The month of June was a wet one. Many homeowners, grounds managers, and golf course superintendents are finally starting to see some of the flood waters recede, although standing water is still covering many of our landscapes. The University of Minnesota's Climatology Working Group is calling June of 2014 the wettest month on record. In the Twin Cities we saw 11.36 inches of rain for the month, almost 7 inches above average and falling just short of the 11.67 inch record set in 1874.
We are starting to see a wide range of damage to lawns and turfgrass throughout the state. In situations where standing water was present for greater than 7-10 days, the turf is almost certainly dead and will need to be repaired. Turfgrass covered for less time has a greater chance of recovery, but every situation is different. Unfortunately, there is not good information regarding how long turfgrass can survive under standing water because there are so many potential mechanisms of damage. These mechanisms can be separated into 2 groups: primary damage from waterlogging and secondary damage after the water has gone.
Primary damage includes such factors as water temperature and water depth. Water temperature will probably be the most important factor determining survival, with turfgrass death occurring in only a few days when water temperatures are 80 degrees F and higher (note: we did not see water temperatures this high during recent floods, unless it was very shallow and stagnant). When water temperatures are lower the turf can still die, with lack of oxygen being the primary culprit. If the turf is completely submerged, this will be a worse case than if some of the leaves and crowns are exposed.
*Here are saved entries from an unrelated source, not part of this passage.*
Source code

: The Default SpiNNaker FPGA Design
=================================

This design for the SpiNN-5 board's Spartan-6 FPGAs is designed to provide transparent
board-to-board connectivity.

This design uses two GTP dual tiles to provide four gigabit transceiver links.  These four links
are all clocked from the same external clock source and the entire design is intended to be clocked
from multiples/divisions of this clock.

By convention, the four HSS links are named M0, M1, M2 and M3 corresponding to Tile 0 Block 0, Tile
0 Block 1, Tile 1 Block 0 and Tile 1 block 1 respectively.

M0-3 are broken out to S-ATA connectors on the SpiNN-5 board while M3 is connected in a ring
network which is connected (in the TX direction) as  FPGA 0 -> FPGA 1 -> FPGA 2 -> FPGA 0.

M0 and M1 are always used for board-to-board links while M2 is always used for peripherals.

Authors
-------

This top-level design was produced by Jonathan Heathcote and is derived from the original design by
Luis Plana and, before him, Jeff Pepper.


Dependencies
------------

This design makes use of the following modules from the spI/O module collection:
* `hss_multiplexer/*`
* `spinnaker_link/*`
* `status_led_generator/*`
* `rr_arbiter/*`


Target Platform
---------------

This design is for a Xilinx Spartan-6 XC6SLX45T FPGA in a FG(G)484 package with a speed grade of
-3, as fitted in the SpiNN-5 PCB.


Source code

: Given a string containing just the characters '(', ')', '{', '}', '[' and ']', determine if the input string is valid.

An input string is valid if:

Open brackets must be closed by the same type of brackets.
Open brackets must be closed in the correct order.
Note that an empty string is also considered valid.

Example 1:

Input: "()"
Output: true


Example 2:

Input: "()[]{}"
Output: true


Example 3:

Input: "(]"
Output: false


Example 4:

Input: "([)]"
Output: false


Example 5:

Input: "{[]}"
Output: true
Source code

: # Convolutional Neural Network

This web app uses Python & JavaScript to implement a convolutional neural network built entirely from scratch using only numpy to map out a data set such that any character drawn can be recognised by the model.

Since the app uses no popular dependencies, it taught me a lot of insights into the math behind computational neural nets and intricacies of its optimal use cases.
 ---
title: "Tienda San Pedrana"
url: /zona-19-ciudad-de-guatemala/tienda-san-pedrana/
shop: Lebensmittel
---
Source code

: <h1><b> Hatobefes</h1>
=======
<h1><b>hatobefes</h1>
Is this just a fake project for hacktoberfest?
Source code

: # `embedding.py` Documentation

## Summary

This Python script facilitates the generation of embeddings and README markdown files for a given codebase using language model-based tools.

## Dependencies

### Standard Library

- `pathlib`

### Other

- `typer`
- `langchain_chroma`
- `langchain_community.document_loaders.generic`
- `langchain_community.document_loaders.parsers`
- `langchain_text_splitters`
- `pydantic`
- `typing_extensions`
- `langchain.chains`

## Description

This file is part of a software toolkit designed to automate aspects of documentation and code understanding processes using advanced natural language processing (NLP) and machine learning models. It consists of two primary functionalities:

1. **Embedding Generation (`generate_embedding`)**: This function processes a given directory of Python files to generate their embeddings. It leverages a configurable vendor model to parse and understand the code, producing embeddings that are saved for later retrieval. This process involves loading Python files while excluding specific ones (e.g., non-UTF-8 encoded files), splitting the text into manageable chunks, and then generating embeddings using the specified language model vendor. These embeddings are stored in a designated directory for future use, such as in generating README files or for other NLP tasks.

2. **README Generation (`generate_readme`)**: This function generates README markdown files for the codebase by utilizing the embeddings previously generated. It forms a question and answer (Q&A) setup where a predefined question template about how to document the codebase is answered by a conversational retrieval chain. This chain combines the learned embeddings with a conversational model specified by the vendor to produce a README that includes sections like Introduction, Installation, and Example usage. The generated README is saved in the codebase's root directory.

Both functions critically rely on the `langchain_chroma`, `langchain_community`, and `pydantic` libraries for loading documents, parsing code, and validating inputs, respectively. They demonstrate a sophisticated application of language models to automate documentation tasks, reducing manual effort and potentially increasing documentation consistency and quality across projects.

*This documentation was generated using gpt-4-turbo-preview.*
Secondary damage might be associated with sediment buildup, fungal diseases, moss and algae, and weed infestation. While we have very little control over the primary mechanisms causing damage, now is the time to start thinking about how to reduce damage that could be caused by the secondary mechanisms. The primary disease you could expect to occur after flooding is pythium blight. Look for circular or irregular patterns of dead turf inside of healthy turf areas. For more information on pythium blight, follow this link to a fact sheet from Purdue University Extension: Pythium Blight. Remember that plant disease samples can be submitted to the University of Minnesota Plant Disease Clinic for correct identification and control recommendations. If you have confirmed that you lawn is infected with pythium or other diseases, I recommend contacting a lawn care contractor to carry out the control measures.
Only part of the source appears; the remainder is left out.